Singapore Prime Minister Lee Hsien Loong’s planned succession could be complicated by family matters. Image: Twitter

As a result of court findings of him being untruthful and the inquiry into his wife, Eugene Tan, an associate professor of law at Singapore Management University (SMU), believes “Lee Hsien Yang may stumble at the constitutional requirement that he satisfies the Presidential Elections Committee that he is a person of integrity, good character and reputation.”

“If he becomes a presidential hopeful, [it would] ignite keen interest in the presidential poll. But, given the family feud, he would likely be a divisive figure. While he likely meets all other eligibility requirements, he will find it a challenge to persuade fellow Singaporeans that he has no agenda in seeking public office,” the veteran political observer told Asia Times.

Tan of NTU said “Lee Hsien Yang would have indeed been a very competitive candidate.

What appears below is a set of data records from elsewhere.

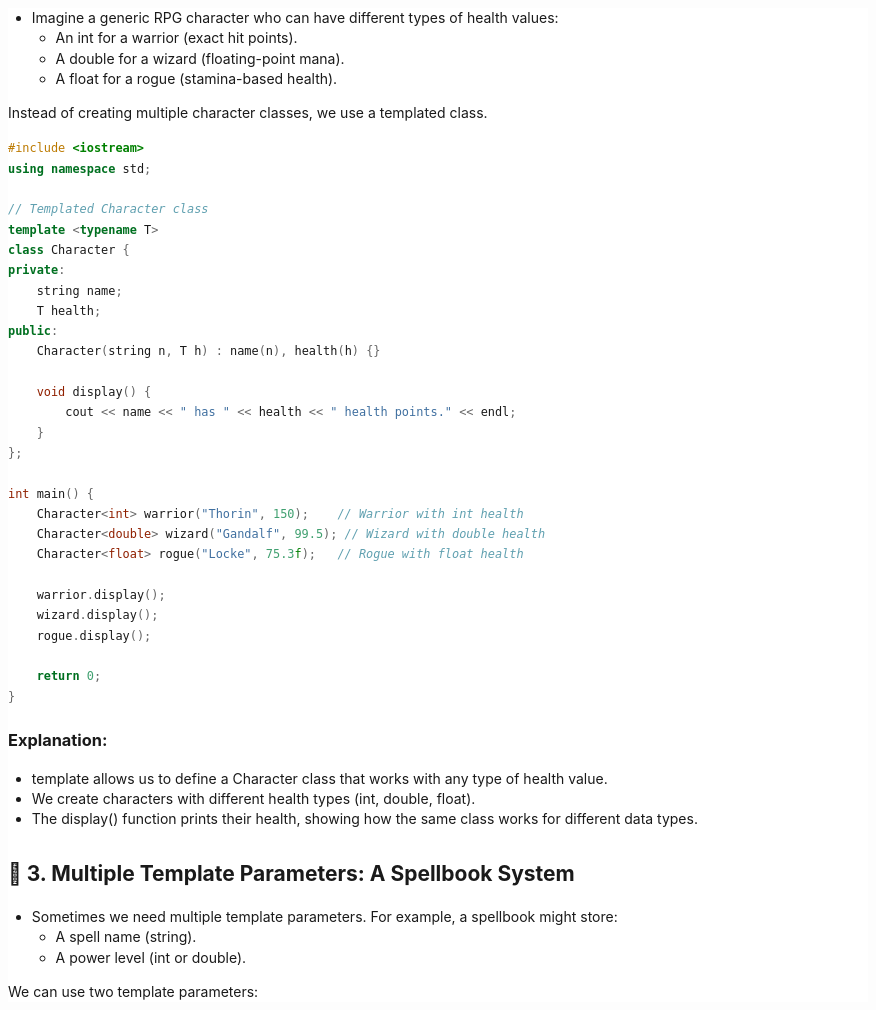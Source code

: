 - Imagine a generic RPG character who can have different types of health values:
  - An int for a warrior (exact hit points).
  - A double for a wizard (floating-point mana).
  - A float for a rogue (stamina-based health).

Instead of creating multiple character classes, we use a templated class.

```cpp
#include <iostream>
using namespace std;

// Templated Character class
template <typename T>
class Character {
private:
    string name;
    T health;
public:
    Character(string n, T h) : name(n), health(h) {}

    void display() {
        cout << name << " has " << health << " health points." << endl;
    }
};

int main() {
    Character<int> warrior("Thorin", 150);    // Warrior with int health
    Character<double> wizard("Gandalf", 99.5); // Wizard with double health
    Character<float> rogue("Locke", 75.3f);   // Rogue with float health

    warrior.display();
    wizard.display();
    rogue.display();

    return 0;
}
```

### Explanation:

- template <typename T> allows us to define a Character class that works with any type of health value.
- We create characters with different health types (int, double, float).
- The display() function prints their health, showing how the same class works for different data types.

## 🧙 3. Multiple Template Parameters: A Spellbook System

- Sometimes we need multiple template parameters. For example, a spellbook might store:
  - A spell name (string).
  - A power level (int or double).

We can use two template parameters:
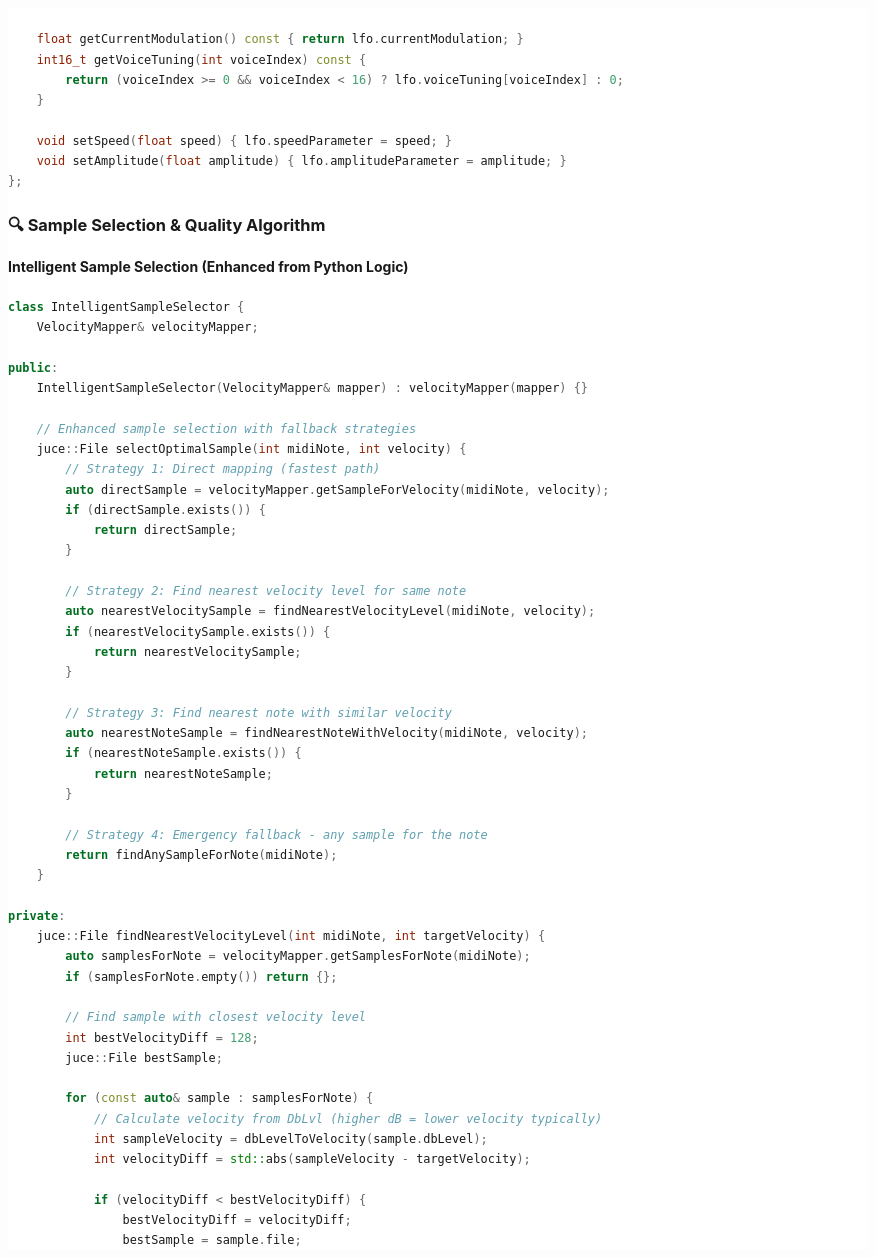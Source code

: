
 ```cpp
    
    float getCurrentModulation() const { return lfo.currentModulation; }
    int16_t getVoiceTuning(int voiceIndex) const { 
        return (voiceIndex >= 0 && voiceIndex < 16) ? lfo.voiceTuning[voiceIndex] : 0; 
    }
    
    void setSpeed(float speed) { lfo.speedParameter = speed; }
    void setAmplitude(float amplitude) { lfo.amplitudeParameter = amplitude; }
};
```

### 🔍 Sample Selection & Quality Algorithm

#### Intelligent Sample Selection (Enhanced from Python Logic)
```cpp
class IntelligentSampleSelector {
    VelocityMapper& velocityMapper;
    
public:
    IntelligentSampleSelector(VelocityMapper& mapper) : velocityMapper(mapper) {}
    
    // Enhanced sample selection with fallback strategies
    juce::File selectOptimalSample(int midiNote, int velocity) {
        // Strategy 1: Direct mapping (fastest path)
        auto directSample = velocityMapper.getSampleForVelocity(midiNote, velocity);
        if (directSample.exists()) {
            return directSample;
        }
        
        // Strategy 2: Find nearest velocity level for same note
        auto nearestVelocitySample = findNearestVelocityLevel(midiNote, velocity);
        if (nearestVelocitySample.exists()) {
            return nearestVelocitySample;
        }
        
        // Strategy 3: Find nearest note with similar velocity
        auto nearestNoteSample = findNearestNoteWithVelocity(midiNote, velocity);
        if (nearestNoteSample.exists()) {
            return nearestNoteSample;
        }
        
        // Strategy 4: Emergency fallback - any sample for the note
        return findAnySampleForNote(midiNote);
    }
    
private:
    juce::File findNearestVelocityLevel(int midiNote, int targetVelocity) {
        auto samplesForNote = velocityMapper.getSamplesForNote(midiNote);
        if (samplesForNote.empty()) return {};
        
        // Find sample with closest velocity level
        int bestVelocityDiff = 128;
        juce::File bestSample;
        
        for (const auto& sample : samplesForNote) {
            // Calculate velocity from DbLvl (higher dB = lower velocity typically)
            int sampleVelocity = dbLevelToVelocity(sample.dbLevel);
            int velocityDiff = std::abs(sampleVelocity - targetVelocity);
            
            if (velocityDiff < bestVelocityDiff) {
                bestVelocityDiff = velocityDiff;
                bestSample = sample.file;
```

He fits all the criteria of a presidential candidate and would very likely have won… However, that very thought is now moot because there are doubts to the very character and integrity of him” in the eyes of a general public that is “extremely compliant when it comes to matters involving the law.”

Rodan of the University of Queensland, however, argues that the perceived “character assassination of Lee Hsien Yang through PAP-controlled institutions and media” is seen to reflect the ruling party’s desire to block his candidacy. “Ironically, [this] also bolsters his credibility among a portion of voters who expect this attack on those who most concertedly challenge existing political elites in Singapore.”

“Oxleygate” as the feud is referred to, mirrors “the extent of the political divide among Singaporeans,” said BowerGroupAsia’s Ngiow, adding that “most Singaporeans are weary (and wary) of having what seems like internal family drama escalated to the point where Parliament is involved, seemingly taking priority ahead of bread-and-butter concerns like the rising costs of living.”

It remains to be seen whether the ongoing police investigation results in charges being filed against Lee Hsien Yang or his wife. Observers do not rule out the possibility of arrest warrants being issued against the couple. Though with the dispute between Lee Kuan Yew’s estranged children seemingly farther from resolution than ever, observers sense mounting public fatigue with the issue.

“There is a patent desire among many Singaporeans for the disagreements to be resolved amicably, and sooner rather than later. As the matter drags on, it will increasingly be an unmitigated public distraction that can erode the standing of the government. The saga has not divided society and it must not be allowed to,” said SMU’s Tan.

“What many Singaporeans wish for is resolution and closure.”